I think the specific issue is that in the first case, you're assuming that each of the three possible orderings yields the same chance of your observation (the son out walking with him is a boy). If you assume that his choice of which child to go walking with is random, then the fact that you see a boy makes the (girl, boy) possibilities each less likely, so together they are equally likely to the (boy, boy) one.

Let's define (imagining, for the sake of simplicity, that Omega descended from the heavens and informed you that the man you are about to meet has two children who can both be classified into ordinary gender categories):

```
h1 = "Boy then Girl"
h2 = "Girl then Boy"
h3 = "Girl then Girl"
h4 = "Boy then Boy"
o = "The man is out walking with a boy child"
```

Our initial estimates for each should be 25% before we see any evidence.

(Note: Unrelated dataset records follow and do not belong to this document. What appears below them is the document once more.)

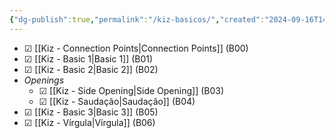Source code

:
```yaml
---
{"dg-publish":true,"permalink":"/kiz-basicos/","created":"2024-09-16T14:35:28.929-04:00","updated":"2024-09-26T15:43:15.295-04:00"}
---
```



- ☑ [[Kiz - Connection Points\|Connection Points]] (B00)
- ☑ [[Kiz - Basic 1\|Basic 1]] (B01)
- ☑ [[Kiz - Basic 2\|Basic 2]] (B02)
- *Openings*
	- ☑ [[Kiz - Side Opening\|Side Opening]] (B03)
	- ☑ [[Kiz - Saudação\|Saudação]] (B04)
- ☑ [[Kiz - Basic 3\|Basic 3]] (B05)
- ☑ [[Kiz - Vírgula\|Vírgula]] (B06)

Then if we make the aforementioned assumption that the man doesn't like one child more than the other:

```
P(o | h1) = 0.5
P(o | h2) = 0.5
P(o | h3) = 0.0
P(o | h4) = 1.0
```

And then we can apply bayes theorem to figure out the posterior probability of each hypothesis:

```
P(h1 | o) = P(h1) * P(o | h1) / P(o)
P(h2 | o) = P(h2) * P(o | h2) / P(o)
P(h3 | o) = P(h3) * P(o | h3) / P(o)
P(h4 | o) = P(h4) * P(o | h4) / P(o)
(where P(o) = P(o | h1)*P(h1) + P(o | h2)*P(h2) + P(o | h3)*P(h3) + P(o | h4)*P(h4))
```

The denominator is a constant factor which works out to 0.5 (meaning "before making that observation I would have assigned it 50% probability"), and overall the math works out to:

```
P(h1 | o) = P(h1) * P(o | h1) / 0.5 = 0.25
P(h2 | o) = P(h2) * P(o | h2) / 0.5 = 0.25
P(h3 | o) = P(h3) * P(o | h3) / 0.5 = 0.0
P(h4 | o) = P(h4) * P(o | h4) / 0.5 = 0.5
```

So the result in the former case is the same as in the latter, seeing one child offers you no information about the gender of the other (unless you assume that the man hates his daughter and never goes walking with her, in which case you get the original 1/3 chance of it being a boy).

The lesson to take away here is the same lesson as the usual bayesian vs frequentist debate, writ very small: if you're getting different answers from the two approaches, it's because the frequentist solution is slipping in unstated assumptions which the bayesian approach forces you to state outright.

This is an extremely clear explanation of something I hadn't even realized I didn't understand. Thank you for writing it.